[Saved entries]
────────────────────────────────────────
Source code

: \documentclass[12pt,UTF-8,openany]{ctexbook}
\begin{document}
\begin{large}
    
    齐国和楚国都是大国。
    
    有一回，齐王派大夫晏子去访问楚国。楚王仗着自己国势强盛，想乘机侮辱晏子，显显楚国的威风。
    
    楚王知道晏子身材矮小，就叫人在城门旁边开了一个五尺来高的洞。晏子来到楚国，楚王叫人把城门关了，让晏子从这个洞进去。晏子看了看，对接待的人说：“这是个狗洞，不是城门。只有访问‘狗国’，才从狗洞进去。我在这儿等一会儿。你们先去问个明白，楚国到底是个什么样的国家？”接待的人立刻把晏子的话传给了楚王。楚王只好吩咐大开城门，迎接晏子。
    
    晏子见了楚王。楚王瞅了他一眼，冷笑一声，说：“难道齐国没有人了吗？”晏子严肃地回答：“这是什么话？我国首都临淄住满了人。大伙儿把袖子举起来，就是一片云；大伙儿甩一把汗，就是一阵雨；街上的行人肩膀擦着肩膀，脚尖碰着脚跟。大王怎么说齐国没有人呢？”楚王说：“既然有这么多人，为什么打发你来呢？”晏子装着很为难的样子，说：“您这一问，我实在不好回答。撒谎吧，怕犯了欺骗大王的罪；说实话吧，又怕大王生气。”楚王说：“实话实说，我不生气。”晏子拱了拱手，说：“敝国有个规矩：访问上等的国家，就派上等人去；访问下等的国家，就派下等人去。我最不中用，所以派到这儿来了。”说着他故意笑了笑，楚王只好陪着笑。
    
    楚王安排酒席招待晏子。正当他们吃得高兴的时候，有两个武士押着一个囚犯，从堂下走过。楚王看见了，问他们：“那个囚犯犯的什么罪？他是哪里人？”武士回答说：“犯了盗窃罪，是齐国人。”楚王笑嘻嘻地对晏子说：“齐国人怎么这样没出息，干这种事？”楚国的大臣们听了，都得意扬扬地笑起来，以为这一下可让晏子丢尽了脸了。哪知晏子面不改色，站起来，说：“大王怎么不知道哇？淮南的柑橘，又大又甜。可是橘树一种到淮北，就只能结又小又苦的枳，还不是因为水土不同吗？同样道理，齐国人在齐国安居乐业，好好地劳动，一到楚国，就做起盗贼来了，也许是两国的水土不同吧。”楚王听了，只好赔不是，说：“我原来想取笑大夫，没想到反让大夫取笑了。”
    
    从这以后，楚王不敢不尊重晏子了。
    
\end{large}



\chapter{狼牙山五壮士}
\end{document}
────────────────────────────────────────
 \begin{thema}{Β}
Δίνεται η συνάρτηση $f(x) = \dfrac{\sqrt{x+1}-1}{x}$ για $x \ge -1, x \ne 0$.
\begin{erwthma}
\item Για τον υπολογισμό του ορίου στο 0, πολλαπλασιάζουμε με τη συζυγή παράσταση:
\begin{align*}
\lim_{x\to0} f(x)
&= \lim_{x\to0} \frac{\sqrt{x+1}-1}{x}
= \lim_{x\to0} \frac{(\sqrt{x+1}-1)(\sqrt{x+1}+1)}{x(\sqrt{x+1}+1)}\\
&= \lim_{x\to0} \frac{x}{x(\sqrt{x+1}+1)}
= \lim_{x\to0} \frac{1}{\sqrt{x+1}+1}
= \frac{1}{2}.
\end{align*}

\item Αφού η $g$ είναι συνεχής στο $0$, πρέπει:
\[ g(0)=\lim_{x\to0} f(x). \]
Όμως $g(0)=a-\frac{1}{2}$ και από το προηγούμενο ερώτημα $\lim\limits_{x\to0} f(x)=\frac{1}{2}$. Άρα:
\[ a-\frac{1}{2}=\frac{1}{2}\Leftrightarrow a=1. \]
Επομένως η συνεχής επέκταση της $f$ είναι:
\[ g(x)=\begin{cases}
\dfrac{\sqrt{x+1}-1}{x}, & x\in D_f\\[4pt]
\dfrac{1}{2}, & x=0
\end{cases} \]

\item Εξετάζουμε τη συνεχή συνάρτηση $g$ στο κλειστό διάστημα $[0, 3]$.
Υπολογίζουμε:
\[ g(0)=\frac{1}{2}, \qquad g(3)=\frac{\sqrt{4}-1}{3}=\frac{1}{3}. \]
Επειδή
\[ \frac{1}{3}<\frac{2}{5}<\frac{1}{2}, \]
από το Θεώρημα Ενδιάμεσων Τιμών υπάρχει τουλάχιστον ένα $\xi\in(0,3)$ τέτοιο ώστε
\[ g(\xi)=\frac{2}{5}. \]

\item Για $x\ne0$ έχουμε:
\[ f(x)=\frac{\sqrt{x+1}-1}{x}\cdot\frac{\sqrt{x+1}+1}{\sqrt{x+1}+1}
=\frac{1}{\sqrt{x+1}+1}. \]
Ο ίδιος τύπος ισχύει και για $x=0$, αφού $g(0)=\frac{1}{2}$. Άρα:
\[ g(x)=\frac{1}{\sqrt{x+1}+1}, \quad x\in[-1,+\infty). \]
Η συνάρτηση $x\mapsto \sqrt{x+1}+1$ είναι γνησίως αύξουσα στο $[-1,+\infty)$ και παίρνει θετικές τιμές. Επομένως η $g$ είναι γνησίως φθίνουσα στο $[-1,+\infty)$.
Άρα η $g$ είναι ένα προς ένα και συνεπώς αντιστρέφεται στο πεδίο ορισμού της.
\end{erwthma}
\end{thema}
────────────────────────────────────────
TASK TO COMPLETE: Each line holding the word "infty" must be pulled from the records.

RESULT FOR THIS TASK:
\[ g(x)=\frac{1}{\sqrt{x+1}+1}, \quad x\in[-1,+\infty). \]
Η συνάρτηση $x\mapsto \sqrt{x+1}+1$ είναι γνησίως αύξουσα στο $[-1,+\infty)$ και παίρνει θετικές τιμές. Επομένως η $g$ είναι γνησίως φθίνουσα στο $[-1,+\infty)$.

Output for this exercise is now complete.